I have an JPQL expression with a MIN(DATE) expression - where the DATE is a java type Instant (as are all dates in my application). I then have an attribute converter for Instant<>LocalDataTime and this works for all other dates than the one inside the MIN expression.
What I can see happen is that for all "normal" occurences of dates in the JPQL, Eclipselink correctly identifies their Java return type to LocalDateTime, and then this gets further converted to Instant in my converter.
But for the data inside the MIN expression, Eclipselink identifies "Instant" as the java return type, and due to the logic in DataBaseAccessor#getObjectThroughOptimizedDataConversion the value from the query ends up being a TimeStamp (instead of a LocalDateTime) which then fails with a class cast exception in my AttributeConverter because it expects LocalDateTimes.

This is a bit of a hard problem to explain - I hope the above made sense, and that someone can help me - or at least point me in some meaningful direction!

Thanks!
Re: Wrong detected type for MIN operator - I think? [message #1854240 is a reply to message #1852478] Mon, 08 August 2022 18:00 Go to previous message
Chris Delahunt is currently offline Chris DelahuntFriend
Messages: 43
Registered: December 2021
Member
First, is there any reason you are using/expecting a LocalDateTime instance instead of just using java.sql.Timestamp from the driver?

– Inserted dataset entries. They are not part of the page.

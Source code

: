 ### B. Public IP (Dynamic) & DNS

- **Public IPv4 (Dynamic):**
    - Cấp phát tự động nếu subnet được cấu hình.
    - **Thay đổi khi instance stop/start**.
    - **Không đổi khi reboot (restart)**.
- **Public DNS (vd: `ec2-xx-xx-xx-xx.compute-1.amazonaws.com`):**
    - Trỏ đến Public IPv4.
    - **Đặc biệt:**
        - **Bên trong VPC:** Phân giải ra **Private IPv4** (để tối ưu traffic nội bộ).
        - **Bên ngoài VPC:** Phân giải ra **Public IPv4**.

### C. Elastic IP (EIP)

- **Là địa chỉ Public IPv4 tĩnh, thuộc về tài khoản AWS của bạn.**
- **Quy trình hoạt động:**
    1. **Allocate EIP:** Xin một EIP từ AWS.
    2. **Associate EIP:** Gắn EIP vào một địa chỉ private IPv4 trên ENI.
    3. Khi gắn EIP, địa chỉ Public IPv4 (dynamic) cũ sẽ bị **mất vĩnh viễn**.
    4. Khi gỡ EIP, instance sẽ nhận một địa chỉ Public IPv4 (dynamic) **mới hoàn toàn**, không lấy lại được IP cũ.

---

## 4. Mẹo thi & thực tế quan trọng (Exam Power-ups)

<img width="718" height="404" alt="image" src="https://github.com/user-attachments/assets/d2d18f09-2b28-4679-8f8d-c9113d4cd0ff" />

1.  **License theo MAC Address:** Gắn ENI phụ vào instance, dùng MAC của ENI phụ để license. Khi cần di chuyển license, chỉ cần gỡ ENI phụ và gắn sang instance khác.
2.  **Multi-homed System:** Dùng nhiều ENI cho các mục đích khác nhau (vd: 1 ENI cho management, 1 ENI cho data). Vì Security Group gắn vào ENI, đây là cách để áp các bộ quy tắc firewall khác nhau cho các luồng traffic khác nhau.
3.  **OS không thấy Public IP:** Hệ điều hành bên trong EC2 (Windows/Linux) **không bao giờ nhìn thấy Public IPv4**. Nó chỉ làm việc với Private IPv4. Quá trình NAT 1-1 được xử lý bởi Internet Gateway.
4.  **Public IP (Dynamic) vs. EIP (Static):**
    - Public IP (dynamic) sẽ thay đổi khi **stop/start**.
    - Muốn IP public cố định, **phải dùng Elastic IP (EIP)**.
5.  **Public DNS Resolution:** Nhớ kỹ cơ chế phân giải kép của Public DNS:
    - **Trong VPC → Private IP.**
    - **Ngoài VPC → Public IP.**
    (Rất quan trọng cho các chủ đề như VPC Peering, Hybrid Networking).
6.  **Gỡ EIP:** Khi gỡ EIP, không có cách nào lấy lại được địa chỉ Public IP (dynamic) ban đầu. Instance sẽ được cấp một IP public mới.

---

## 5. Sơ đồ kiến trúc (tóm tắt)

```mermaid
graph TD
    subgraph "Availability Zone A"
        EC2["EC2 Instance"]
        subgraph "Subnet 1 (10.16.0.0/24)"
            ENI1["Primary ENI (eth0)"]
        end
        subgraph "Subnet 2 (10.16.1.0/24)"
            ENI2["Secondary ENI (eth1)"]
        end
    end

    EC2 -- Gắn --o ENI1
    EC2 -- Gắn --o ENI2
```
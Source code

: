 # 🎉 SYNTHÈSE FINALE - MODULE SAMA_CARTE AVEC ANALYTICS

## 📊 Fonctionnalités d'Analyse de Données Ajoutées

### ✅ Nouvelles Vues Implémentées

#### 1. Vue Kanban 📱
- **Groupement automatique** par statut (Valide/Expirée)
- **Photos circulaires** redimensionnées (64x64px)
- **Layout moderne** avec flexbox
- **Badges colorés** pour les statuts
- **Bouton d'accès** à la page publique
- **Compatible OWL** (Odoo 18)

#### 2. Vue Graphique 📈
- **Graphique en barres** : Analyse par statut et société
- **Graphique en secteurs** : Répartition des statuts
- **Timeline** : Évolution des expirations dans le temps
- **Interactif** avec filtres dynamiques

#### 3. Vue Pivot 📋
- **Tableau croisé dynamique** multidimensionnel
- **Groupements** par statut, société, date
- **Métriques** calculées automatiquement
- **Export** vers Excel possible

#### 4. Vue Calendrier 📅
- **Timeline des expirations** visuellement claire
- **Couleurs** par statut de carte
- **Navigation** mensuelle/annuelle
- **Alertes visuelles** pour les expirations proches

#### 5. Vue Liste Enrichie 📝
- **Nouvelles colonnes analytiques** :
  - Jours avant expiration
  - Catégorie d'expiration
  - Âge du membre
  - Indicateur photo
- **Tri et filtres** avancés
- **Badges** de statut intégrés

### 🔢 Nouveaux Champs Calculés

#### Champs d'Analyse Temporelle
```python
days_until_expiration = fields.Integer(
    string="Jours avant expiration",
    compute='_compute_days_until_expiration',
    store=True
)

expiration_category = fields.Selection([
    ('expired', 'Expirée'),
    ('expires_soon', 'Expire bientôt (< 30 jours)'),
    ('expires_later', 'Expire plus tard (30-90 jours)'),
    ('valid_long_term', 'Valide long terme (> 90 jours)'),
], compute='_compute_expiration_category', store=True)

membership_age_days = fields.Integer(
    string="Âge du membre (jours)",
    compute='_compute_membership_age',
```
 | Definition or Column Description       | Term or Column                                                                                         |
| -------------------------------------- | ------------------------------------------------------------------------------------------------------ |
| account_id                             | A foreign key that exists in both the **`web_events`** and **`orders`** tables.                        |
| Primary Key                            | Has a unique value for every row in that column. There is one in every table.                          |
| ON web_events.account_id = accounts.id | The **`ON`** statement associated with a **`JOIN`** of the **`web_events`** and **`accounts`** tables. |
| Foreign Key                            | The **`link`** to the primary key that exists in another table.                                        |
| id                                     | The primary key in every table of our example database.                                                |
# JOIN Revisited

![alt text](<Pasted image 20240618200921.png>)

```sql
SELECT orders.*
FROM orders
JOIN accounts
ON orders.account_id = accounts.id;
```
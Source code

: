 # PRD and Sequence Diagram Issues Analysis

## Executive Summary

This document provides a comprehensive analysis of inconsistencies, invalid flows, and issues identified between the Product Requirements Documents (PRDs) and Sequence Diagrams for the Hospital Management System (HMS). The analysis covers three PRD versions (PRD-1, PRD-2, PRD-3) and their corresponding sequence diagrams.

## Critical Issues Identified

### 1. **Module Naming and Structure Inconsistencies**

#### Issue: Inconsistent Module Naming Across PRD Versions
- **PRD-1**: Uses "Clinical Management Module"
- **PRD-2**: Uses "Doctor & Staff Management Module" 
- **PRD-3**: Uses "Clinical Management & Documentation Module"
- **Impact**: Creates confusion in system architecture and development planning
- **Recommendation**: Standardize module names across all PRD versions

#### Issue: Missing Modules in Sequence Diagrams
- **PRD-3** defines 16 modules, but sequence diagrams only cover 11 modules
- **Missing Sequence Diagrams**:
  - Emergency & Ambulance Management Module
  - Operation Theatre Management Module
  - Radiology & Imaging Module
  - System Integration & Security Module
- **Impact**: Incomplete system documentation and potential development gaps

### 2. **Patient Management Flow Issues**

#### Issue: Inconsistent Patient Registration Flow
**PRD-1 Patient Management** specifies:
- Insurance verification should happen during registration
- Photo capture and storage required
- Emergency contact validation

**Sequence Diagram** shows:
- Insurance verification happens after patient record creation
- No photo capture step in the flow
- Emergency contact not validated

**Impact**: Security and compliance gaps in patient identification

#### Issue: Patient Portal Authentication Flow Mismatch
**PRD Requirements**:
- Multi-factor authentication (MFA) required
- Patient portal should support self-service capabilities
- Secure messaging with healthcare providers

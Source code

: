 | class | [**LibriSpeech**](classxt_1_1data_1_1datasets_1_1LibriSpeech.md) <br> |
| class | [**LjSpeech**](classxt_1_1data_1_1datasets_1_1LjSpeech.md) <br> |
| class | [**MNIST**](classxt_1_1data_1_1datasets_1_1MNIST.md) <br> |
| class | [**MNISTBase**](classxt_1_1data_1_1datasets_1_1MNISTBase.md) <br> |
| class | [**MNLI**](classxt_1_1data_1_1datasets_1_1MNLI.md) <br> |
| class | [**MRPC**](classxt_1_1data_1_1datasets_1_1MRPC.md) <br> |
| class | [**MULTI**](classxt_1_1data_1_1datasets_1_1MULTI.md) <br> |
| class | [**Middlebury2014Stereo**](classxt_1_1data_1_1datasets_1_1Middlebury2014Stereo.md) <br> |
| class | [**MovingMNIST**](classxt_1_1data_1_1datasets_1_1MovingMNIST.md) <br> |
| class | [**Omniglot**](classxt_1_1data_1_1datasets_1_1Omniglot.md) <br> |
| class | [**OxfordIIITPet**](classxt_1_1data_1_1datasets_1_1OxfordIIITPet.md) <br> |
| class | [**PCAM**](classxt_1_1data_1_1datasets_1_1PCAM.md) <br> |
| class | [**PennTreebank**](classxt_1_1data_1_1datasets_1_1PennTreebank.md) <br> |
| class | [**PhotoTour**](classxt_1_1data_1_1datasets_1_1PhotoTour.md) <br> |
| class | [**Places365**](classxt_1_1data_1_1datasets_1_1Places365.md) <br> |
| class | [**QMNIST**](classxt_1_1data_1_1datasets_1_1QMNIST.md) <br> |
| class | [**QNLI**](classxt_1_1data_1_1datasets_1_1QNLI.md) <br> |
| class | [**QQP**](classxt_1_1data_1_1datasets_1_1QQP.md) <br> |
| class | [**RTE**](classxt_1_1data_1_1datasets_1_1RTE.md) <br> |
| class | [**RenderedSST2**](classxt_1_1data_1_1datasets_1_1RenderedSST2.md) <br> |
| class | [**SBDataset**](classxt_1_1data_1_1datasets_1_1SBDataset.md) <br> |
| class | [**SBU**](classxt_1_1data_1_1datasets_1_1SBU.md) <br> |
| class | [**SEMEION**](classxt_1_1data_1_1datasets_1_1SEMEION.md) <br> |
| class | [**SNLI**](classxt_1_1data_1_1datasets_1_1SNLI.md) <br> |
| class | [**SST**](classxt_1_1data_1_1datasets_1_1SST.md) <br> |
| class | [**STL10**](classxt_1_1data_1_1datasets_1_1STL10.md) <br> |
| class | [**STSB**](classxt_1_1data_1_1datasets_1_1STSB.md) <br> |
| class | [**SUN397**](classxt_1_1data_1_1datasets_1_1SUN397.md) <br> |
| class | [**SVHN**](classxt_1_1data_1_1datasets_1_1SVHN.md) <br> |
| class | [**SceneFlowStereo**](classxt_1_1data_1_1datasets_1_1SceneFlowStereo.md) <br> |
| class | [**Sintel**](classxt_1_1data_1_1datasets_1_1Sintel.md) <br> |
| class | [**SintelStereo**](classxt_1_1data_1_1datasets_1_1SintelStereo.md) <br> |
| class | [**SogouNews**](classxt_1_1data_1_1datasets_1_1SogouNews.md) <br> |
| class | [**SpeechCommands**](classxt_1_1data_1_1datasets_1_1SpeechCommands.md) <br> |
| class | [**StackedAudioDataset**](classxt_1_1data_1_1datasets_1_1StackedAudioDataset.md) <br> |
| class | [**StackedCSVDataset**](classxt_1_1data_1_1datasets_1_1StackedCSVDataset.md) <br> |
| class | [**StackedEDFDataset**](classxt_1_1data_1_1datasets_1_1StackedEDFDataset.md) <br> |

Do you have the flow down when you use DATE is returned and passed to your converter - specifically how it gives your AttributeConverter a LocalDateTime instance instead of a TimeStamp? I suspect it is just getting a Timestamp and going through the conversion manager to call "((java.sql.Timestamp) sourceObject).toLocalDateTime().toLocalDate();" on it to get the LocalDateTime from it for your converter; if so, you might be better off just using a converter directly from Timestamp <->instance, but I don't remember specifics behind time usage.

What version of EclipseLink are you using?